Instructions for the task: The response must reproduce exactly every line of the material below holding the word "different".

Data records:
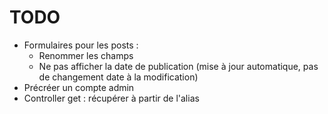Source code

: # TODO

- Formulaires pour les posts :
    - Renommer les champs
    - Ne pas afficher la date de publication (mise à jour automatique, pas de changement date à la modification)
- Précréer un compte admin
- Controller get : récupérer à partir de l'alias
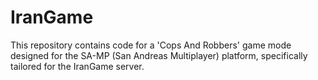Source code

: # IranGame
This repository contains code for a 'Cops And Robbers' game mode designed for the SA-MP (San Andreas Multiplayer) platform, specifically tailored for the IranGame server.

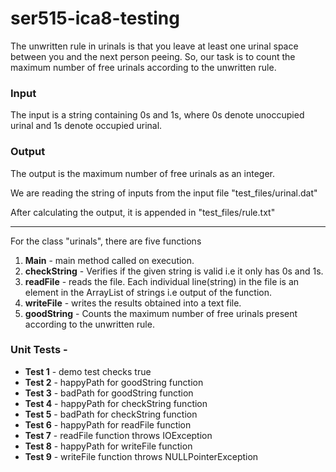 # ser515-ica8-testing


The unwritten rule in urinals is that you leave at least one urinal space between you and the next person peeing. So, our 
task is to count the maximum number of free urinals according to the unwritten rule.

### Input
The input is a string containing 0s and 1s, where 0s denote unoccupied urinal and 1s denote occupied urinal. 

### Output
The output is the maximum number of free urinals as an integer.

We are reading the string of inputs from the input file "test_files/urinal.dat"

After calculating the output, it is appended in "test_files/rule.txt"
_________________________________________________________________________
For the class "urinals", there are five functions
1) **Main** - main method called on execution.
2) **checkString** - Verifies if the given string is valid i.e it only has 0s and 1s.
3) **readFile** - reads the file. Each individual line(string) in the file is an element in the ArrayList of strings i.e output
of the function.
4) **writeFile** - writes the results obtained into a text file.
5) **goodString** - Counts the maximum number of free urinals present according to the unwritten rule.

### Unit Tests - 
- **Test 1** - demo test checks true
- **Test 2** - happyPath for goodString function
- **Test 3** - badPath for goodString function
- **Test 4** - happyPath for checkString function
- **Test 5** - badPath for checkString function
- **Test 6** - happyPath for readFile function
- **Test 7** - readFile function throws IOException
- **Test 8** - happyPath for writeFile function
- **Test 9** - writeFile function throws NULLPointerException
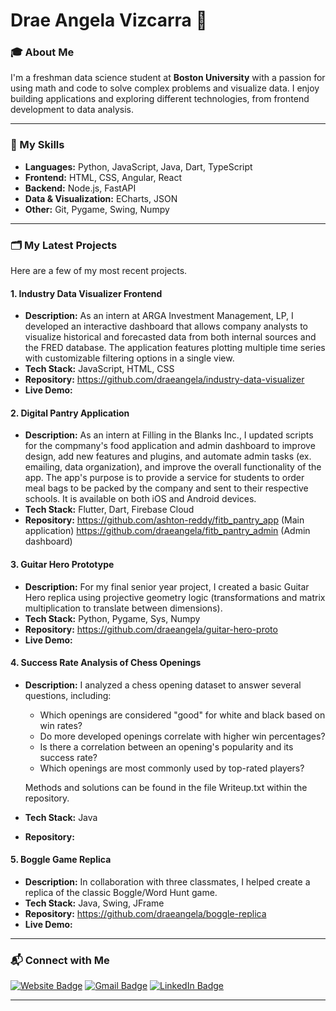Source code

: # Drae Angela Vizcarra 👋

### 🎓 About Me

I'm a freshman data science student at **Boston University** with a passion for using math and code to solve complex problems and visualize data. I enjoy building applications and exploring different technologies, from frontend development to data analysis.

---

### 🎯 My Skills

-   **Languages:** Python, JavaScript, Java, Dart, TypeScript
-   **Frontend:** HTML, CSS, Angular, React
-   **Backend:** Node.js, FastAPI
-   **Data & Visualization:** ECharts, JSON
-   **Other:** Git, Pygame, Swing, Numpy

---

### 🗂️ My Latest Projects

Here are a few of my most recent projects.

#### 1. Industry Data Visualizer Frontend
* **Description:** As an intern at ARGA Investment Management, LP, I developed an interactive dashboard that allows company analysts to visualize historical and forecasted data from both internal sources and the FRED database. The application features plotting multiple time series with customizable filtering options in a single view.
* **Tech Stack:** JavaScript, HTML, CSS
* **Repository:** https://github.com/draeangela/industry-data-visualizer
* **Live Demo:** 

#### 2. Digital Pantry Application
* **Description:** As an intern at Filling in the Blanks Inc., I updated scripts for the compmany's food application and admin dashboard to improve design, add new features and plugins, and automate admin tasks (ex. emailing, data organization), and improve the overall functionality of the app. The app's purpose is to provide a service for students to order meal bags to be packed by the company and sent to their respective schools. It is available on both iOS and Android devices.
* **Tech Stack:** Flutter, Dart, Firebase Cloud
* **Repository:** https://github.com/ashton-reddy/fitb_pantry_app (Main application) https://github.com/draeangela/fitb_pantry_admin (Admin dashboard)

#### 3. Guitar Hero Prototype
* **Description:** For my final senior year project, I created a basic Guitar Hero replica using projective geometry logic (transformations and matrix multiplication to translate between dimensions).
* **Tech Stack:** Python, Pygame, Sys, Numpy
* **Repository:** https://github.com/draeangela/guitar-hero-proto
* **Live Demo:**

#### 4. Success Rate Analysis of Chess Openings
* **Description:** I analyzed a chess opening dataset to answer several questions, including:
    * Which openings are considered "good" for white and black based on win rates?
    * Do more developed openings correlate with higher win percentages?
    * Is there a correlation between an opening's popularity and its success rate?
    * Which openings are most commonly used by top-rated players?

    Methods and solutions can be found in the file Writeup.txt within the repository.
* **Tech Stack:** Java
* **Repository:** 

#### 5. Boggle Game Replica
* **Description:** In collaboration with three classmates, I helped create a replica of the classic Boggle/Word Hunt game.
* **Tech Stack:** Java, Swing, JFrame
* **Repository:** https://github.com/draeangela/boggle-replica
* **Live Demo:** 

---

### 📬 Connect with Me

<a href="[Personal Website]" target="_blank"><img src="https://img.shields.io/badge/Website-FF5722?style=for-the-badge&logo=website&logoColor=white" alt="Website Badge"/></a>
<a href="mailto:draeangela@gmail.com" target="_blank"><img src="https://img.shields.io/badge/Gmail-D14836?style=for-the-badge&logo=gmail&logoColor=white" alt="Gmail Badge"/></a>
<a href="[Linkedin]" target="_blank"><img src="https://img.shields.io/badge/LinkedIn-0077B5?style=for-the-badge&logo=linkedin&logoColor=white" alt="LinkedIn Badge"/></a>

---
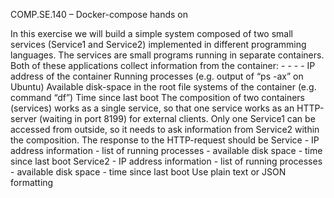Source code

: COMP.SE.140 – Docker-compose hands on 

In this exercise we will build a simple system composed of two small services (Service1 and 
Service2) implemented in different programming languages. The services are small programs 
running in separate containers.  Both of these applications collect information from the container: - - - - 
IP address of the container 
Running processes (e.g. output of “ps -ax” on Ubuntu) 
Available disk-space in the root file systems of the container (e.g. command “df”) 
Time since last boot 
The composition of two containers (services) works as a single service, so that one service works 
as an HTTP-server (waiting in port 8199) for external clients. Only one Service1 can be accessed 
from outside, so it needs to ask information from Service2 within the composition. 
The response to the HTTP-request should be 
Service  - IP address information - list of running processes - available disk space - time since last boot 
Service2 - IP address information - list of running processes - available disk space - time since last boot 
Use plain text or JSON formatting 
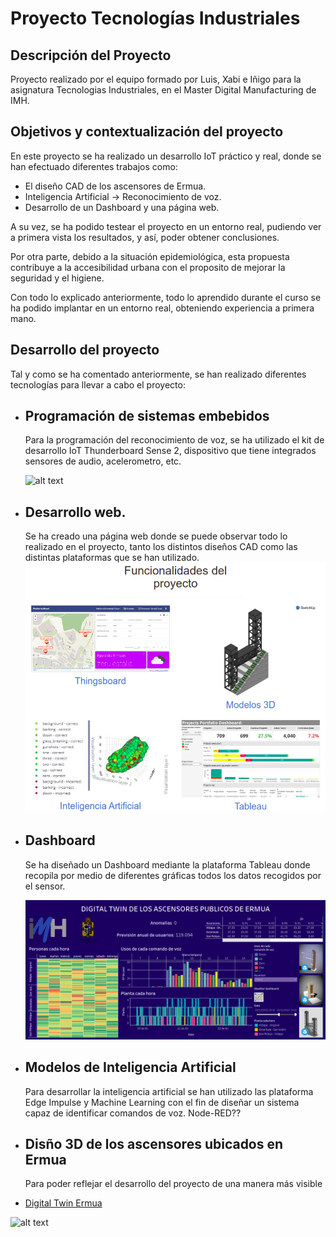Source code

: # Proyecto Tecnologías Industriales
## Descripción del Proyecto

Proyecto realizado por el equipo formado por Luis, Xabi e Iñigo para la asignatura Tecnologias Industriales, en el Master Digital Manufacturing de IMH.

## Objetivos y contextualización del proyecto

En este proyecto se ha realizado un desarrollo IoT práctico y real, donde se han efectuado diferentes trabajos como:
* El diseño CAD de los ascensores de Ermua.
* Inteligencia Artificial → Reconocimiento de voz.
* Desarrollo de un Dashboard y una página web.

A su vez, se ha podido testear el proyecto en un entorno real, pudiendo ver a primera vista los resultados, y así, poder obtener conclusiones.

Por otra parte, debido a la situación epidemiológica, esta propuesta contribuye a la accesibilidad urbana con el proposito de mejorar la seguridad y el higiene.

Con todo lo explicado anteriormente, todo lo aprendido durante el curso se ha podido implantar en un entorno real, obteniendo experiencia a primera mano.


## Desarrollo del proyecto

Tal y como se ha comentado anteriormente, se han realizado diferentes tecnologías para llevar a cabo el proyecto:

* ## Programación de sistemas embebidos
     Para la programación del reconocimiento de voz, se ha utilizado el kit de desarrollo IoT Thunderboard Sense 2, dispositivo que tiene integrados sensores de audio, acelerometro, etc.
     
     ![alt text](https://siliconlabs-h.assetsadobe.com/is/image//content/dam/siliconlabs/images/products/Bluetooth/thunderboard/thunderboard-bg22-sltb010a.jpg "thunderboard") 
* ## Desarrollo web.
     Se ha creado una página web donde se puede observar todo lo realizado en el proyecto, tanto los distintos diseños CAD como las distintas plataformas que se han utilizado.
     ![alt text](https://github.com/InigoZalaya/Proyecto-Tecnologias-Industriales/blob/main/PaginaWeb/WebPage%20screenshot.png?raw=true)

* ## Dashboard
     Se ha diseñado un Dashboard mediante la plataforma Tableau donde recopila por medio de diferentes gráficas todos los datos recogidos por el sensor.
     
     ![alt text](https://github.com/InigoZalaya/Proyecto-Tecnologias-Industriales/blob/main/Tableau/Tableau%20screenshot.png)
     
* ## Modelos de Inteligencia Artificial
     Para desarrollar la inteligencia artificial se han utilizado las plataforma Edge Impulse y Machine Learning con el fin de diseñar un sistema capaz de identificar comandos de voz. Node-RED??
* ## Disño 3D de los ascensores ubicados en Ermua
     Para poder reflejar el desarrollo del proyecto de una manera más visible

* [Digital Twin Ermua](https://ermuaio.carrd.co/)

![alt text](https://media.sketchfab.com/models/b91a3d6e2c444c1ba614a728edb0df41/thumbnails/e44037a8d72148668696ff01ddb1740a/72618b91a8514aac82e9f8a304dcfd3c.jpeg "full-slider")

Expected answer:
I'm a freshman data science student at **Boston University** with a passion for using math and code to solve complex problems and visualize data. I enjoy building applications and exploring different technologies, from frontend development to data analysis.
Service2) implemented in different programming languages. The services are small programs 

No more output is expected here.